- Opening Delimiter -

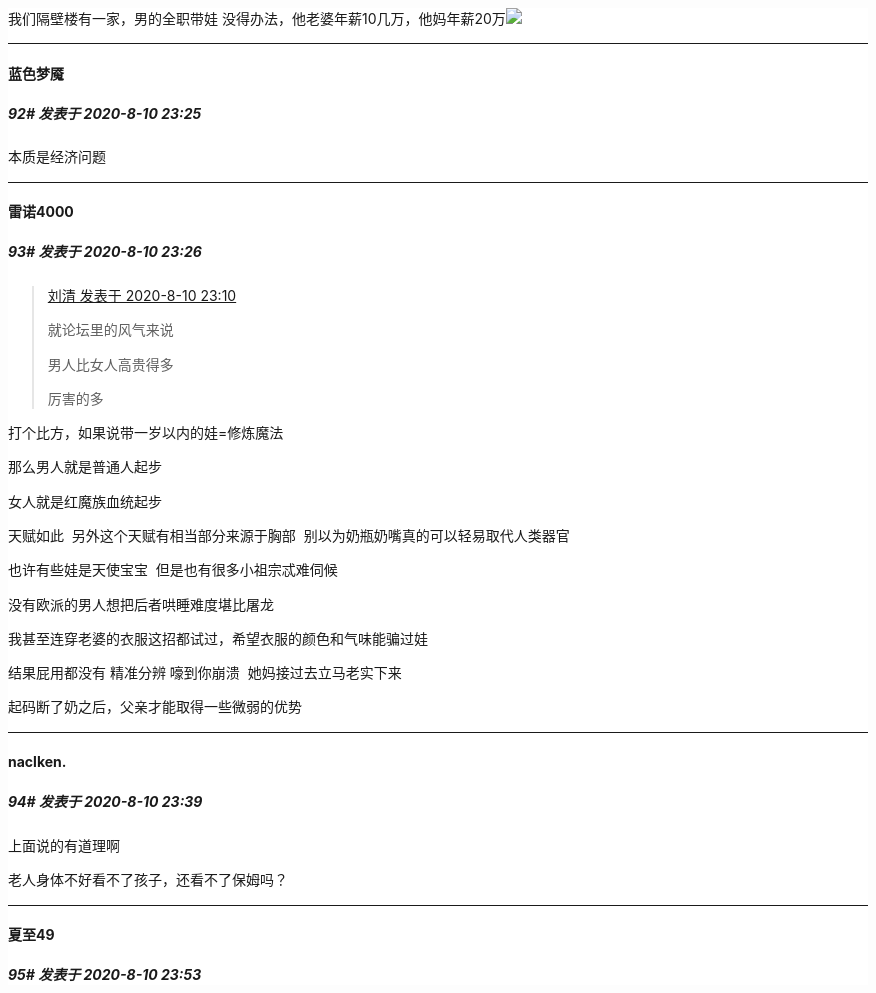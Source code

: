 
我们隔壁楼有一家，男的全职带娃
没得办法，他老婆年薪10几万，他妈年薪20万<img src="https://static.saraba1st.com/image/smiley/face2017/002.png" referrerpolicy="no-referrer">


-----

####  蓝色梦魇  
##### 92#       发表于 2020-8-10 23:25


本质是经济问题


-----

####  雷诺4000  
##### 93#       发表于 2020-8-10 23:26


<blockquote><a href="httphttps://bbs.saraba1st.com/2b/forum.php?mod=redirect&amp;goto=findpost&amp;pid=48387530&amp;ptid=1954038" target="_blank">刘清 发表于 2020-8-10 23:10</a>

就论坛里的风气来说

男人比女人高贵得多

厉害的多</blockquote>
打个比方，如果说带一岁以内的娃=修炼魔法

那么男人就是普通人起步

女人就是红魔族血统起步

天赋如此  另外这个天赋有相当部分来源于胸部  别以为奶瓶奶嘴真的可以轻易取代人类器官

也许有些娃是天使宝宝  但是也有很多小祖宗忒难伺候

没有欧派的男人想把后者哄睡难度堪比屠龙

我甚至连穿老婆的衣服这招都试过，希望衣服的颜色和气味能骗过娃 

结果屁用都没有 精准分辨 嚎到你崩溃  她妈接过去立马老实下来


起码断了奶之后，父亲才能取得一些微弱的优势


-----

####  naclken.  
##### 94#       发表于 2020-8-10 23:39


上面说的有道理啊

老人身体不好看不了孩子，还看不了保姆吗？


-----

####  夏至49  
##### 95#       发表于 2020-8-10 23:53
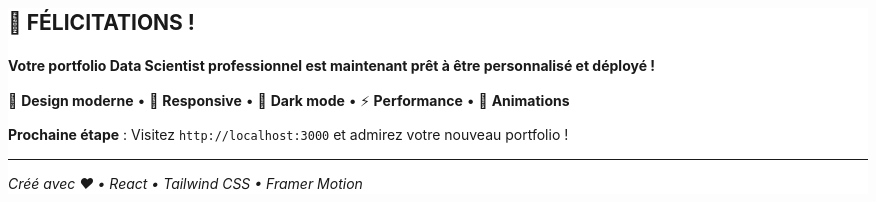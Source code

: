 
## 🎊 FÉLICITATIONS !

**Votre portfolio Data Scientist professionnel est maintenant prêt à être personnalisé et déployé !**

🌟 **Design moderne** • 📱 **Responsive** • 🌙 **Dark mode** • ⚡ **Performance** • 🎨 **Animations**

**Prochaine étape** : Visitez `http://localhost:3000` et admirez votre nouveau portfolio !

---

*Créé avec ❤️ • React • Tailwind CSS • Framer Motion*
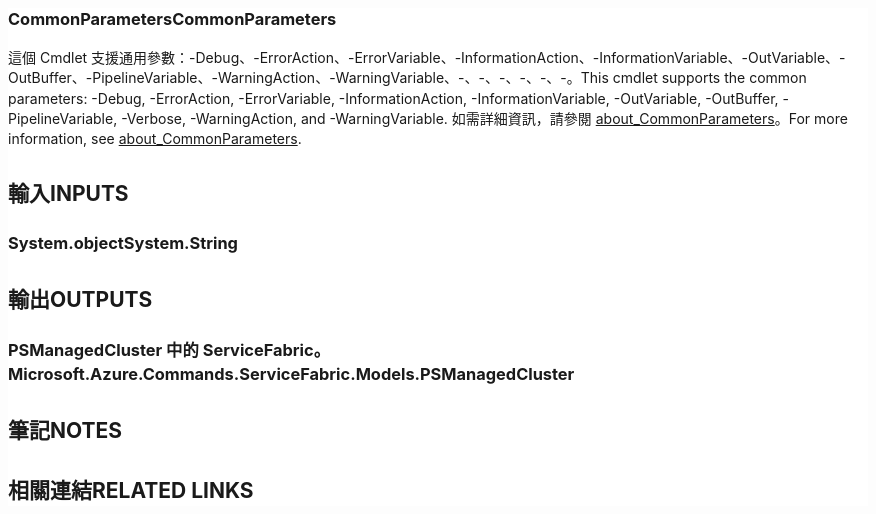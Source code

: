 ### <span data-ttu-id="a9094-145">CommonParameters</span><span class="sxs-lookup"><span data-stu-id="a9094-145">CommonParameters</span></span>
<span data-ttu-id="a9094-146">這個 Cmdlet 支援通用參數：-Debug、-ErrorAction、-ErrorVariable、-InformationAction、-InformationVariable、-OutVariable、-OutBuffer、-PipelineVariable、-WarningAction、-WarningVariable、-、-、-、-、-、-。</span><span class="sxs-lookup"><span data-stu-id="a9094-146">This cmdlet supports the common parameters: -Debug, -ErrorAction, -ErrorVariable, -InformationAction, -InformationVariable, -OutVariable, -OutBuffer, -PipelineVariable, -Verbose, -WarningAction, and -WarningVariable.</span></span> <span data-ttu-id="a9094-147">如需詳細資訊，請參閱 [about_CommonParameters](http://go.microsoft.com/fwlink/?LinkID=113216)。</span><span class="sxs-lookup"><span data-stu-id="a9094-147">For more information, see [about_CommonParameters](http://go.microsoft.com/fwlink/?LinkID=113216).</span></span>

## <span data-ttu-id="a9094-148">輸入</span><span class="sxs-lookup"><span data-stu-id="a9094-148">INPUTS</span></span>

### <span data-ttu-id="a9094-149">System.object</span><span class="sxs-lookup"><span data-stu-id="a9094-149">System.String</span></span>

## <span data-ttu-id="a9094-150">輸出</span><span class="sxs-lookup"><span data-stu-id="a9094-150">OUTPUTS</span></span>

### <span data-ttu-id="a9094-151">PSManagedCluster 中的 ServiceFabric。</span><span class="sxs-lookup"><span data-stu-id="a9094-151">Microsoft.Azure.Commands.ServiceFabric.Models.PSManagedCluster</span></span>

## <span data-ttu-id="a9094-152">筆記</span><span class="sxs-lookup"><span data-stu-id="a9094-152">NOTES</span></span>

## <span data-ttu-id="a9094-153">相關連結</span><span class="sxs-lookup"><span data-stu-id="a9094-153">RELATED LINKS</span></span>
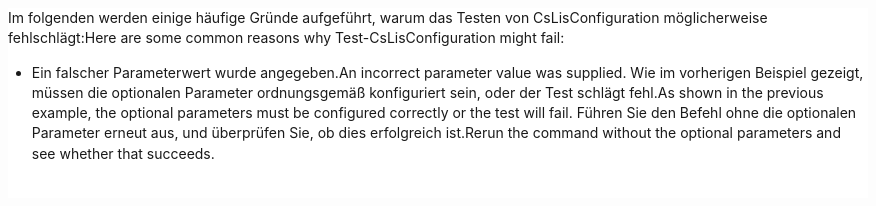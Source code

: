 <span data-ttu-id="6ff32-162">Im folgenden werden einige häufige Gründe aufgeführt, warum das Testen von CsLisConfiguration möglicherweise fehlschlägt:</span><span class="sxs-lookup"><span data-stu-id="6ff32-162">Here are some common reasons why Test-CsLisConfiguration might fail:</span></span>

  - <span data-ttu-id="6ff32-163">Ein falscher Parameterwert wurde angegeben.</span><span class="sxs-lookup"><span data-stu-id="6ff32-163">An incorrect parameter value was supplied.</span></span> <span data-ttu-id="6ff32-164">Wie im vorherigen Beispiel gezeigt, müssen die optionalen Parameter ordnungsgemäß konfiguriert sein, oder der Test schlägt fehl.</span><span class="sxs-lookup"><span data-stu-id="6ff32-164">As shown in the previous example, the optional parameters must be configured correctly or the test will fail.</span></span> <span data-ttu-id="6ff32-165">Führen Sie den Befehl ohne die optionalen Parameter erneut aus, und überprüfen Sie, ob dies erfolgreich ist.</span><span class="sxs-lookup"><span data-stu-id="6ff32-165">Rerun the command without the optional parameters and see whether that succeeds.</span></span>

</div>

</div>

<span> </span>

</div>

</div>

</div>

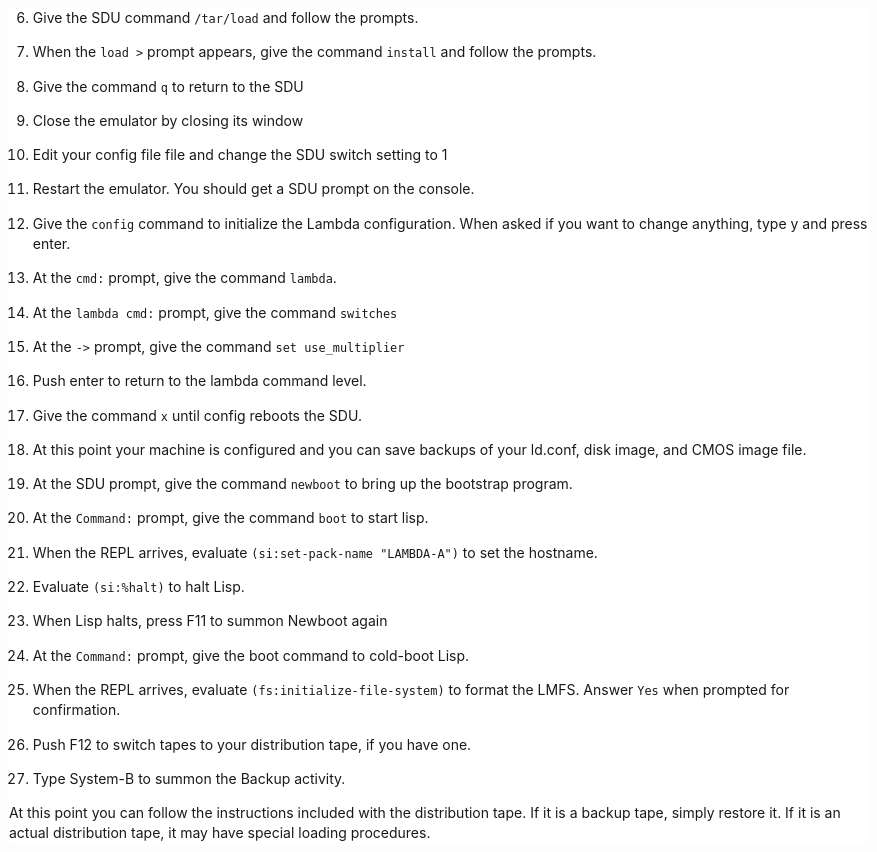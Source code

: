 6. Give the SDU command `/tar/load` and follow the prompts.

7. When the `load >` prompt appears, give the command `install` and follow
   the prompts.

8. Give the command `q` to return to the SDU

9. Close the emulator by closing its window

10. Edit your config file file and change the SDU switch setting to 1

11. Restart the emulator. You should get a SDU prompt on the console.

12. Give the `config` command to initialize the Lambda configuration.
    When asked if you want to change anything, type y and press enter.

13. At the `cmd:` prompt, give the command `lambda`.

14. At the `lambda cmd:` prompt, give the command `switches`

15. At the `->` prompt, give the command `set use_multiplier`

16. Push enter to return to the lambda command level.

17. Give the command `x` until config reboots the SDU.

18. At this point your machine is configured and you can save backups of your
    ld.conf, disk image, and CMOS image file.

19. At the SDU prompt, give the command `newboot` to bring up the
    bootstrap program.

20. At the `Command:` prompt, give the command `boot` to start lisp.

21. When the REPL arrives, evaluate `(si:set-pack-name "LAMBDA-A")` to set
    the hostname.

22. Evaluate `(si:%halt)` to halt Lisp.

23. When Lisp halts, press F11 to summon Newboot again

24. At the `Command:` prompt, give the boot command to cold-boot Lisp.

25. When the REPL arrives, evaluate `(fs:initialize-file-system)` to 
    format the LMFS. Answer `Yes` when prompted for confirmation.

26. Push F12 to switch tapes to your distribution tape, if you have one.

27. Type System-B to summon the Backup activity.

At this point you can follow the instructions included with the
distribution tape. If it is a backup tape, simply restore it. If it is
an actual distribution tape, it may have special loading procedures.
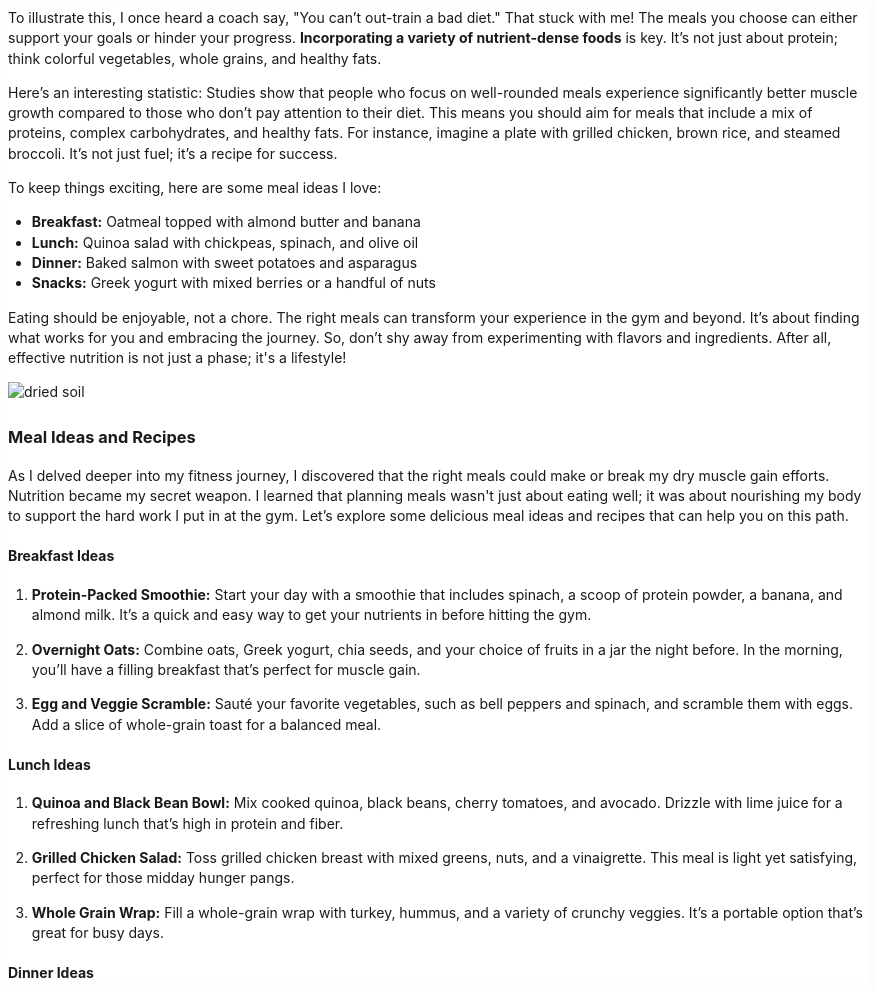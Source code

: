 To illustrate this, I once heard a coach say, "You can’t out-train a bad diet." That stuck with me! The meals you choose can either support your goals or hinder your progress. **Incorporating a variety of nutrient-dense foods** is key. It’s not just about protein; think colorful vegetables, whole grains, and healthy fats.

Here’s an interesting statistic: Studies show that people who focus on well-rounded meals experience significantly better muscle growth compared to those who don’t pay attention to their diet. This means you should aim for meals that include a mix of proteins, complex carbohydrates, and healthy fats. For instance, imagine a plate with grilled chicken, brown rice, and steamed broccoli. It’s not just fuel; it’s a recipe for success.

To keep things exciting, here are some meal ideas I love:

-   **Breakfast:** Oatmeal topped with almond butter and banana
-   **Lunch:** Quinoa salad with chickpeas, spinach, and olive oil
-   **Dinner:** Baked salmon with sweet potatoes and asparagus
-   **Snacks:** Greek yogurt with mixed berries or a handful of nuts

Eating should be enjoyable, not a chore. The right meals can transform your experience in the gym and beyond. It’s about finding what works for you and embracing the journey. So, don’t shy away from experimenting with flavors and ingredients. After all, effective nutrition is not just a phase; it's a lifestyle!

![dried soil](/images/blog/nutrition-for-fitness/meals-for-dry-muscle-gain/dry_muscle_gain_8EFA86nI6yg.jpg 'dried soil')

### Meal Ideas and Recipes

As I delved deeper into my fitness journey, I discovered that the right meals could make or break my dry muscle gain efforts. Nutrition became my secret weapon. I learned that planning meals wasn't just about eating well; it was about nourishing my body to support the hard work I put in at the gym. Let’s explore some delicious meal ideas and recipes that can help you on this path.

#### Breakfast Ideas

1. **Protein-Packed Smoothie:** Start your day with a smoothie that includes spinach, a scoop of protein powder, a banana, and almond milk. It’s a quick and easy way to get your nutrients in before hitting the gym.

2. **Overnight Oats:** Combine oats, Greek yogurt, chia seeds, and your choice of fruits in a jar the night before. In the morning, you’ll have a filling breakfast that’s perfect for muscle gain.

3. **Egg and Veggie Scramble:** Sauté your favorite vegetables, such as bell peppers and spinach, and scramble them with eggs. Add a slice of whole-grain toast for a balanced meal.

#### Lunch Ideas

1. **Quinoa and Black Bean Bowl:** Mix cooked quinoa, black beans, cherry tomatoes, and avocado. Drizzle with lime juice for a refreshing lunch that’s high in protein and fiber.

2. **Grilled Chicken Salad:** Toss grilled chicken breast with mixed greens, nuts, and a vinaigrette. This meal is light yet satisfying, perfect for those midday hunger pangs.

3. **Whole Grain Wrap:** Fill a whole-grain wrap with turkey, hummus, and a variety of crunchy veggies. It’s a portable option that’s great for busy days.

#### Dinner Ideas
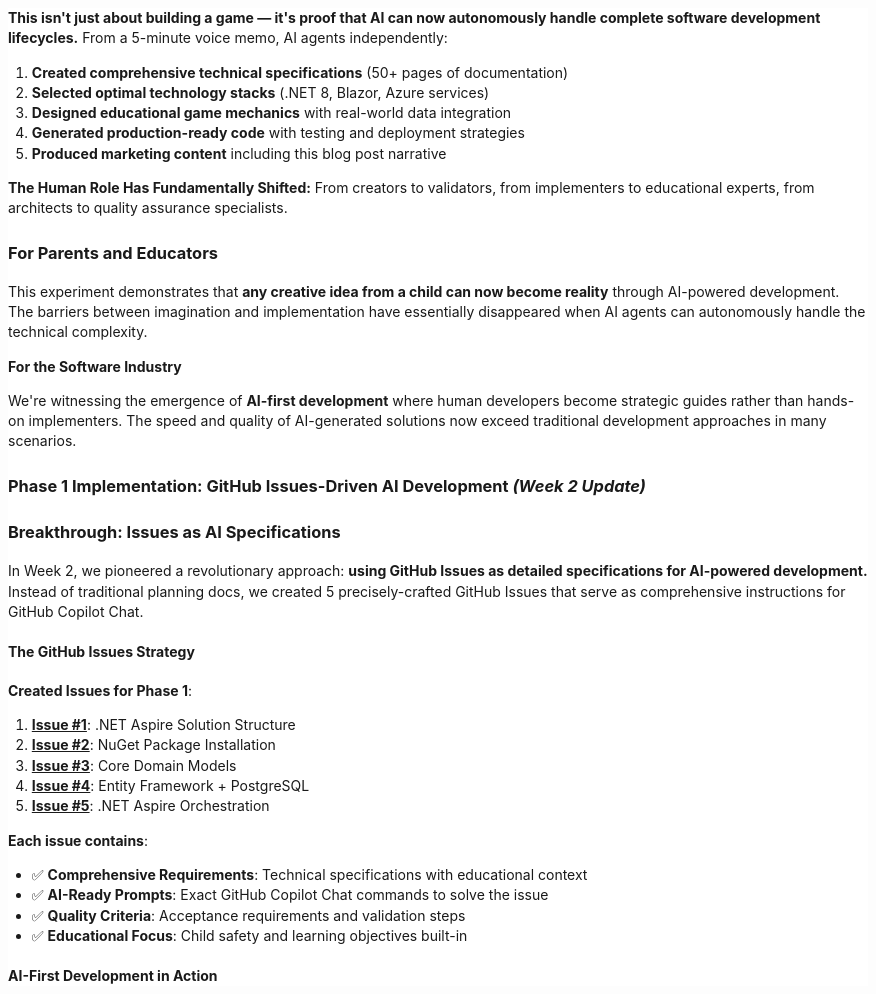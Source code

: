**This isn't just about building a game — it's proof that AI can now autonomously handle complete software development lifecycles.** From a 5-minute voice memo, AI agents independently:

1. **Created comprehensive technical specifications** (50+ pages of documentation)
2. **Selected optimal technology stacks** (.NET 8, Blazor, Azure services)
3. **Designed educational game mechanics** with real-world data integration
4. **Generated production-ready code** with testing and deployment strategies
5. **Produced marketing content** including this blog post narrative

**The Human Role Has Fundamentally Shifted:** From creators to validators, from implementers to educational experts, from architects to quality assurance specialists.

### **For Parents and Educators**

This experiment demonstrates that **any creative idea from a child can now become reality** through AI-powered development. The barriers between imagination and implementation have essentially disappeared when AI agents can autonomously handle the technical complexity.

**For the Software Industry**

We're witnessing the emergence of **AI-first development** where human developers become strategic guides rather than hands-on implementers. The speed and quality of AI-generated solutions now exceed traditional development approaches in many scenarios.

### Phase 1 Implementation: GitHub Issues-Driven AI Development _(Week 2 Update)_

### **Breakthrough: Issues as AI Specifications**

In Week 2, we pioneered a revolutionary approach: **using GitHub Issues as detailed specifications for AI-powered development.** Instead of traditional planning docs, we created 5 precisely-crafted GitHub Issues that serve as comprehensive instructions for GitHub Copilot Chat.

#### **The GitHub Issues Strategy**

**Created Issues for Phase 1**:

1. **[Issue #1](https://github.com/victorsaly/WorldLeadersGame/issues/1)**: .NET Aspire Solution Structure
2. **[Issue #2](https://github.com/victorsaly/WorldLeadersGame/issues/2)**: NuGet Package Installation
3. **[Issue #3](https://github.com/victorsaly/WorldLeadersGame/issues/3)**: Core Domain Models
4. **[Issue #4](https://github.com/victorsaly/WorldLeadersGame/issues/4)**: Entity Framework + PostgreSQL
5. **[Issue #5](https://github.com/victorsaly/WorldLeadersGame/issues/5)**: .NET Aspire Orchestration

**Each issue contains**:

- ✅ **Comprehensive Requirements**: Technical specifications with educational context
- ✅ **AI-Ready Prompts**: Exact GitHub Copilot Chat commands to solve the issue
- ✅ **Quality Criteria**: Acceptance requirements and validation steps
- ✅ **Educational Focus**: Child safety and learning objectives built-in

#### **AI-First Development in Action**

- Closing Delimiter -

**HOW TO COMPLETE THIS TASK**: Your task is to extract the lines running from the one with "### Phase 1" to the end of the material, inclusive, copying each exactly and adding nothing.

**TASK RESPONSE**:
### Phase 1 Implementation: GitHub Issues-Driven AI Development _(Week 2 Update)_

### **Breakthrough: Issues as AI Specifications**

In Week 2, we pioneered a revolutionary approach: **using GitHub Issues as detailed specifications for AI-powered development.** Instead of traditional planning docs, we created 5 precisely-crafted GitHub Issues that serve as comprehensive instructions for GitHub Copilot Chat.

#### **The GitHub Issues Strategy**

**Created Issues for Phase 1**:

1. **[Issue #1](https://github.com/victorsaly/WorldLeadersGame/issues/1)**: .NET Aspire Solution Structure
2. **[Issue #2](https://github.com/victorsaly/WorldLeadersGame/issues/2)**: NuGet Package Installation
3. **[Issue #3](https://github.com/victorsaly/WorldLeadersGame/issues/3)**: Core Domain Models
4. **[Issue #4](https://github.com/victorsaly/WorldLeadersGame/issues/4)**: Entity Framework + PostgreSQL
5. **[Issue #5](https://github.com/victorsaly/WorldLeadersGame/issues/5)**: .NET Aspire Orchestration

**Each issue contains**:

- ✅ **Comprehensive Requirements**: Technical specifications with educational context
- ✅ **AI-Ready Prompts**: Exact GitHub Copilot Chat commands to solve the issue
- ✅ **Quality Criteria**: Acceptance requirements and validation steps
- ✅ **Educational Focus**: Child safety and learning objectives built-in

#### **AI-First Development in Action**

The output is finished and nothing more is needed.